In brief, mediation is an out-of-court process during which a neutral third party-mediator acts as an intermediary in an effort to facilitate the exchange of information between the parties and use his or her skills in order to assist them to find a mutually agreed solution, without proposing any solution or taking sides.
Mediation is, by nature, a confidential, voluntary and nonbinding process, since the parties choose to embark in this process themselves and they are free to walk out at any stage, without any prejudice to their rights. Furthermore, the information exchanged between the parties throughout the process remains privileged and cannot be used in court. This process is quicker, less costly and involves less friction than resorting to a time-consuming and cost-heavy court action. More importantly, mediation provides the parties with the opportunity to find a win-win solution that even the courts may not be ready to award. Without a doubt, mediation could also be a catalyst in reducing the courts’ already heavy workload and speed up the dispute resolution process.
Instead of utilising all the benefits that mediation has to offer, Parliament has chosen to enact the Formation and Operation of a Uniform Service for the Resolution of Financial Disputes out of Court Law, L.84(I)/2010 as recently amended, part of which seems unworkable, defies the purpose of mediation and inheres more dangers for the banking sector than the benefits it attempts to grant to debtors. Part VIA provides for the establishment of a procedure according to which a debtor who is not satisfied with the restructuring proposal offered by a bank with regards to a loan not yet been repaid, can resort to mediation in pursuance of a more preferable solution, before the case goes before the court.
The mechanism outlined in the law clearly tips the balance in favour of the debtor. Firstly, no reference is made with regards to guarantors. In the event that the outcome of mediation between the debtor and the bank is successful and the parties agree to amend the loan agreement through a supplementary agreement without the involvement or consent of the guarantors, then it is possible that the bank will be left exposed and unsecured. According to the Contract Law, Cap.149, any amendment to the loan agreement between the debtor and the bank without the consent of the guarantor, absolves the guarantor of any responsibility with regards to any transaction taking place after the said amendment.

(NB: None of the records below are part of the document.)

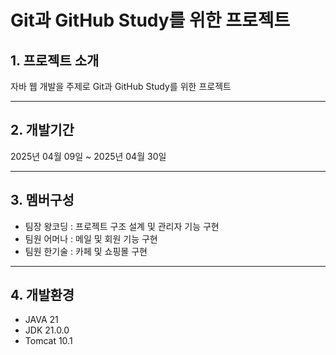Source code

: # Git과 GitHub Study를 위한 프로젝트

## 1. 프로젝트 소개
자바 웹 개발을 주제로 Git과 GitHub Study를 위한 프로젝트
___

## 2. 개발기간
2025년 04월 09일 ~ 2025년 04월 30일
___

## 3. 멤버구성
* 팀장 왕코딩 : 프로젝트 구조 설계 및 관리자 기능 구현
* 팀원 어머나 : 메일 및 회원 기능 구현
* 팀원 한기술 : 카페 및 쇼핑몰 구현
___

## 4. 개발환경
- JAVA 21
- JDK 21.0.0
- Tomcat 10.1

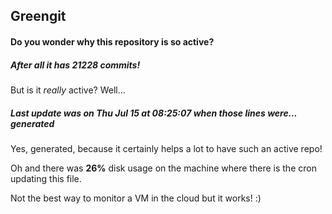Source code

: ## Greengit

#### Do you wonder why this repository is so active?

##### After all it has 21228 commits!

But is it *really* active? Well...

##### Last update was on Thu Jul 15 at 08:25:07 when those lines were... generated

Yes, generated, because it certainly helps a lot to have such an active repo!

Oh and there was **26%** disk usage on the machine
where there is the cron updating this file.

Not the best way to monitor a VM in the cloud but it works! :)
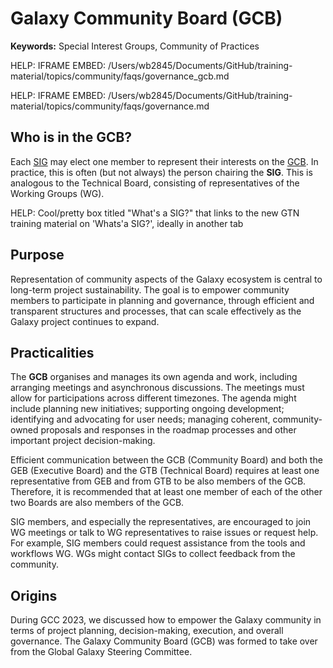 # Galaxy Community Board (GCB)

<slot name="/community/governance/linkbox" />

**Keywords:** Special Interest Groups, Community of Practices

HELP: IFRAME EMBED: /Users/wb2845/Documents/GitHub/training-material/topics/community/faqs/governance_gcb.md

HELP: IFRAME EMBED: /Users/wb2845/Documents/GitHub/training-material/topics/community/faqs/governance.md

## Who is in the GCB?
Each [SIG](/community/sig) may elect one member to represent their interests on the [GCB](/community/governance/gcb/). In practice, this is often (but not always) the person chairing the **SIG**.
This is analogous to the Technical Board, consisting of representatives of the Working Groups (WG).

HELP: Cool/pretty box titled "What's a SIG?" that links to the new GTN training material on 'Whats'a  SIG?', ideally in another tab

## Purpose

Representation of community aspects of the Galaxy ecosystem is central to long-term project sustainability. The goal is to empower community members
to participate in planning and governance, through efficient and transparent structures and processes, that can scale effectively as the Galaxy project continues to expand.

## Practicalities

The **GCB** organises and manages its own agenda and work, including arranging meetings and asynchronous discussions. The meetings must allow for participations across different timezones. The agenda might include planning new initiatives; supporting ongoing development; identifying and advocating for user needs; managing coherent, community-owned proposals and responses in the roadmap
processes and other important project decision-making.

Efficient communication between the GCB (Community Board) and both the GEB (Executive Board) and the GTB (Technical Board) requires at least one representative
from GEB and from GTB to be also members of the GCB. Therefore, it is recommended that at least one member of each of the other two Boards are also members of the GCB.

SIG members, and especially the representatives, are encouraged to join WG meetings or talk to WG representatives to raise issues or request help.
For example, SIG members could request assistance from the tools and workflows WG. WGs might contact SIGs to collect feedback from the community.

## Origins

During GCC 2023, we discussed how to empower the Galaxy community in terms of project planning, decision-making, execution, and overall governance. The Galaxy Community Board (GCB) was formed to take over from the Global Galaxy Steering Committee.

Furthermore, as long as the debtor demands the dispute to be sent to mediation, the bank has a statutory obligation to participate in the mediation process, and if it failes to do so it loses the right to claim the costs and legal fees of a subsequent successful action against the debtor. This is argued to be over-the-top and comes in conflict with the very nature of mediation as a voluntary process, whereby the parties are free to walk in and out at any time without prejudice to their rights, incurring no sanctions for their choice to do so. Along the same lines, in case the debtor wishes to walk out of the process, he or she is statutorily obliged to pay all the costs of the process, which may range up to EUR 500, essentially “punishing” the debtor for the deadlock reached.
Additionally, the parties are allowed to bring the dispute to mediation only if the case has not yet been brought before the courts or if the foreclosure procedure has not yet been instituted. As soon as the mediation process kicks in, the bank is barred from bringing an action to court or institute foreclosure measures against the debtor, until the mediation process is over.
This provision clearly ignores the dynamics of the litigation process, whereby the parties are more prone to find a solution closer to the hearing date and at the same time it grants the debtor the opportunity to forestall the debt collection process, to the detriment of the bank.
Furthermore, the bank is unjustifiably prevented from claiming their rights and resort to the courts, placing an insurmountable obstacle to the banks’ right of free access to justice.
In light of the above, it is inevitable that the current legal framework for mediation in loan disputes between debtors and banks is in urgent need of reconsideration before the statutory mediation mechanism takes off.